In starting out to destroy plutocracy, the first thing the average weakling does is to approach some senatorial or congressional tool of the very plutocracy that he thinks he is opposing, and ask him to beg plutocracy for a weapon to fight it with, free of charge. In other words, in opposing the trusts and monopolies, among which the railroad monopoly is one of the most tyrannical and corrupt, he asks for a free railway pass.
The railroad pass is the most corrupting instrument in American politics to-day. It buys for a small price our congressmen and senators, our county and state committees of both the Democratic and Republican parties, our bosses in both parties, our editors, Democratic and Republican, our preachers, Democratic, Republican and Prohibition, and many of our Democratic lecturers and speakers. Even many of our labor leaders make themselves impotent in this great struggle by accepting railroad passes. Our labor statisticians, from the National office in Washington to the smallest State branch, aid in smothering facts and giving life to fiction in order to ride on railroad passes.

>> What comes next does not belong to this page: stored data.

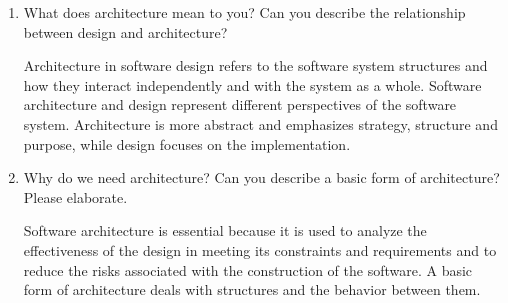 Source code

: \documentclass[12pt]{article}
\begin{document}
\begin{enumerate}
\begin{enumerate}[start=1,align=left]
      \item What does architecture mean to you? Can you describe the relationship between design and architecture?

      Architecture in software design refers to the software system structures and how they interact independently and with the system as a whole. Software architecture and design represent different perspectives of the software system. Architecture is more abstract and emphasizes strategy, structure and purpose, while design focuses on the implementation.

      \item Why do we need architecture? Can you describe a basic form of architecture? Please elaborate.

      Software architecture is essential because it is used to analyze the effectiveness of the design in meeting its constraints and requirements and to reduce the risks associated with the construction of the software. A basic form of architecture deals with structures and the behavior between them.

    \end{enumerate}






\end{enumerate}
\end{document}

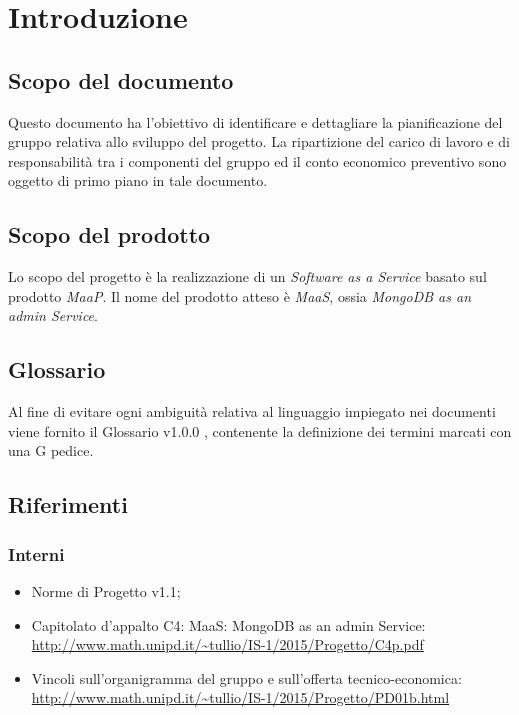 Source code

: \section{Introduzione}
\subsection{Scopo del documento}
Questo documento ha l’obiettivo di identificare e dettagliare la pianificazione del gruppo
relativa allo sviluppo del progetto. La ripartizione del carico di lavoro e di responsabilit\`a tra i
componenti del gruppo ed il conto economico preventivo sono oggetto di primo piano in tale documento.

\subsection{Scopo del prodotto}
Lo scopo del progetto \`e la realizzazione di un \textit{Software as a Service} basato sul prodotto \textit{MaaP}. Il nome del prodotto atteso \`e \textit{MaaS}, ossia \textit{MongoDB as an admin Service}.

\subsection{Glossario}
Al fine di evitare ogni ambiguit\`a relativa al linguaggio impiegato nei documenti viene fornito il Glossario
v1.0.0 , contenente la definizione dei termini marcati con una G pedice.

\subsection{Riferimenti}
\subsubsection{Interni}
\begin{itemize}
\item Norme di Progetto v1.1;

\item Capitolato d'appalto C4: MaaS: MongoDB as an admin Service: \\ 
\url{http://www.math.unipd.it/~tullio/IS-1/2015/Progetto/C4p.pdf}

\item Vincoli sull’organigramma del gruppo e sull’offerta tecnico-economica: \\
\url{http://www.math.unipd.it/~tullio/IS-1/2015/Progetto/PD01b.html}

\end{itemize}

Our speakers, in accepting the gage of battle laid down by plutocracy in the late campaign, must neither ask nor accept favors of our enemies. We must defy them. Rather than ride on railroad passes we should walk.
We should learn from that venerable Cuban patriot, Maximo Gomez, who, when offered a sop by the brutal despotism against which he was fighting, although it was presented to him by those two eminent yet despicable toadies of European tyranny, Messrs. Cleveland and Olney, refused point blank to consider their degrading propositions and answered: "We do not accept favors of Spain. We hate Spain. Our business is not to ask favors but to fight."